[Data extracted from a collection]
○ ○ ○ ○

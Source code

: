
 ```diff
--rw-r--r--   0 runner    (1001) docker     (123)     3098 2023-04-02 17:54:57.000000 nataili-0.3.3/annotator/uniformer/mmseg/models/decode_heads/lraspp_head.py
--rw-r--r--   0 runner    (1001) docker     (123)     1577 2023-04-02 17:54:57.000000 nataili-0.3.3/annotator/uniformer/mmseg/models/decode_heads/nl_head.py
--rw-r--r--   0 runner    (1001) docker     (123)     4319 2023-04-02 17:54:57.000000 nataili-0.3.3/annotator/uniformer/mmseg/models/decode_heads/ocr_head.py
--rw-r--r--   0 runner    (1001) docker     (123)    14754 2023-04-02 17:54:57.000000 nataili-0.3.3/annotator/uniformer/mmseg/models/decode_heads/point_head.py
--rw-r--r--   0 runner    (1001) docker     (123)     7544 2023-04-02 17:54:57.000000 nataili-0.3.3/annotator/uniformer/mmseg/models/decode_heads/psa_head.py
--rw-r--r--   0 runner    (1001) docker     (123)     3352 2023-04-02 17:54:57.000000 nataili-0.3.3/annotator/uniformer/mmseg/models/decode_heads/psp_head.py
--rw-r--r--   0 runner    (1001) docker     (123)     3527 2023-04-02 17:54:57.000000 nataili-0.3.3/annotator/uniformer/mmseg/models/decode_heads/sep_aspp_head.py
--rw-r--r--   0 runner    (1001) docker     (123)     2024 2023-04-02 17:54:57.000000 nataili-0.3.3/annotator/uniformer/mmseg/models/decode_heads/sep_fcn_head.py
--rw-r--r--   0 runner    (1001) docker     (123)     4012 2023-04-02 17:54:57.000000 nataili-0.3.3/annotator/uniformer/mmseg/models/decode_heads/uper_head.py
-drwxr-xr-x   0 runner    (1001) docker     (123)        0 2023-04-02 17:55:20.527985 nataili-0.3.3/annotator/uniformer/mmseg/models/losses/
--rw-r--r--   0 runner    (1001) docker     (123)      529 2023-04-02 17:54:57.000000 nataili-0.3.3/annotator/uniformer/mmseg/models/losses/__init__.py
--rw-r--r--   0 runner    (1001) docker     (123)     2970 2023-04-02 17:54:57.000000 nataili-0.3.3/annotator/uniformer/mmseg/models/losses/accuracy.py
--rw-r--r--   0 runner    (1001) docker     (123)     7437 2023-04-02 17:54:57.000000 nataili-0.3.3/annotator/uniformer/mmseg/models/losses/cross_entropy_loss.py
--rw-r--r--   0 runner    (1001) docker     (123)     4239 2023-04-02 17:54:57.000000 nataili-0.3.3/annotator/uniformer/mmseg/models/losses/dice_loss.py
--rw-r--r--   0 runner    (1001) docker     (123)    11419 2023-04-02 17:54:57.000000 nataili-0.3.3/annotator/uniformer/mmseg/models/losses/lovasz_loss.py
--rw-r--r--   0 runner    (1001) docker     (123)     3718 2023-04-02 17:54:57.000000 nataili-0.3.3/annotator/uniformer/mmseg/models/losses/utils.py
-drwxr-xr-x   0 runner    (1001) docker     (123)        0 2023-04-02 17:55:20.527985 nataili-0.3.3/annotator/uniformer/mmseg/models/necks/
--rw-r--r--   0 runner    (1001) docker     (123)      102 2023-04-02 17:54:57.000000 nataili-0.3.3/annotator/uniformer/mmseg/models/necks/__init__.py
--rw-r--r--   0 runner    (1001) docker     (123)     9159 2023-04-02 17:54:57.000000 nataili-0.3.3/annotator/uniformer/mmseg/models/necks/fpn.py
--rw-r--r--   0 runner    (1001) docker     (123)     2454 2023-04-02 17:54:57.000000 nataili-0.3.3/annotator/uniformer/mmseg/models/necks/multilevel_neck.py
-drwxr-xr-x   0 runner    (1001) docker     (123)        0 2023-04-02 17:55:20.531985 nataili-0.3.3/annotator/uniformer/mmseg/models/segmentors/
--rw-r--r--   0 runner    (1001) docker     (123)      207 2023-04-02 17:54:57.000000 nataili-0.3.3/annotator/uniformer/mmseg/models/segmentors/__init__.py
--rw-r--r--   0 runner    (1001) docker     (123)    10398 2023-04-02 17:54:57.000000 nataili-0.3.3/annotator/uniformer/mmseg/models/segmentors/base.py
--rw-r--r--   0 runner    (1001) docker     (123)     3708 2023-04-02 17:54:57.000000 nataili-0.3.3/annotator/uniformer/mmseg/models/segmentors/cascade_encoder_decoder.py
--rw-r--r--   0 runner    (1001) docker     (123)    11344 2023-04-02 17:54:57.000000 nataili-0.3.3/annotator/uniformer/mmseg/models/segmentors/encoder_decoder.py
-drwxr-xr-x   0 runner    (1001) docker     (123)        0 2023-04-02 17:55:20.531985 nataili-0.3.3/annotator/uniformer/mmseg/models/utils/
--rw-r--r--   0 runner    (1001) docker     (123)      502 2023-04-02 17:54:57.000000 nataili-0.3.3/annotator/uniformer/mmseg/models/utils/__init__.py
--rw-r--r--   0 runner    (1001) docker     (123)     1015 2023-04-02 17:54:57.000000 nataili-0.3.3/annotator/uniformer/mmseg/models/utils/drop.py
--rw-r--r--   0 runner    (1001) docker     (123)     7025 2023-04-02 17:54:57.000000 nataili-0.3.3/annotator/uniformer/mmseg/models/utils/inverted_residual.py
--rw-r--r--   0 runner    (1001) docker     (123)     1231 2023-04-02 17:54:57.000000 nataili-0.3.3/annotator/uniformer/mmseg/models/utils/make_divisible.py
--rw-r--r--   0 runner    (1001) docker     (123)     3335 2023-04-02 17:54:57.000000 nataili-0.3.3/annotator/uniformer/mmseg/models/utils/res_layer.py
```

○ ○ ○ ○

● **Exercise requirements**
Show all lines in the entries above where the string "drwxr" appears.

● **Task solution**
-drwxr-xr-x   0 runner    (1001) docker     (123)        0 2023-04-02 17:55:20.527985 nataili-0.3.3/annotator/uniformer/mmseg/models/losses/
-drwxr-xr-x   0 runner    (1001) docker     (123)        0 2023-04-02 17:55:20.527985 nataili-0.3.3/annotator/uniformer/mmseg/models/necks/
-drwxr-xr-x   0 runner    (1001) docker     (123)        0 2023-04-02 17:55:20.531985 nataili-0.3.3/annotator/uniformer/mmseg/models/segmentors/
-drwxr-xr-x   0 runner    (1001) docker     (123)        0 2023-04-02 17:55:20.531985 nataili-0.3.3/annotator/uniformer/mmseg/models/utils/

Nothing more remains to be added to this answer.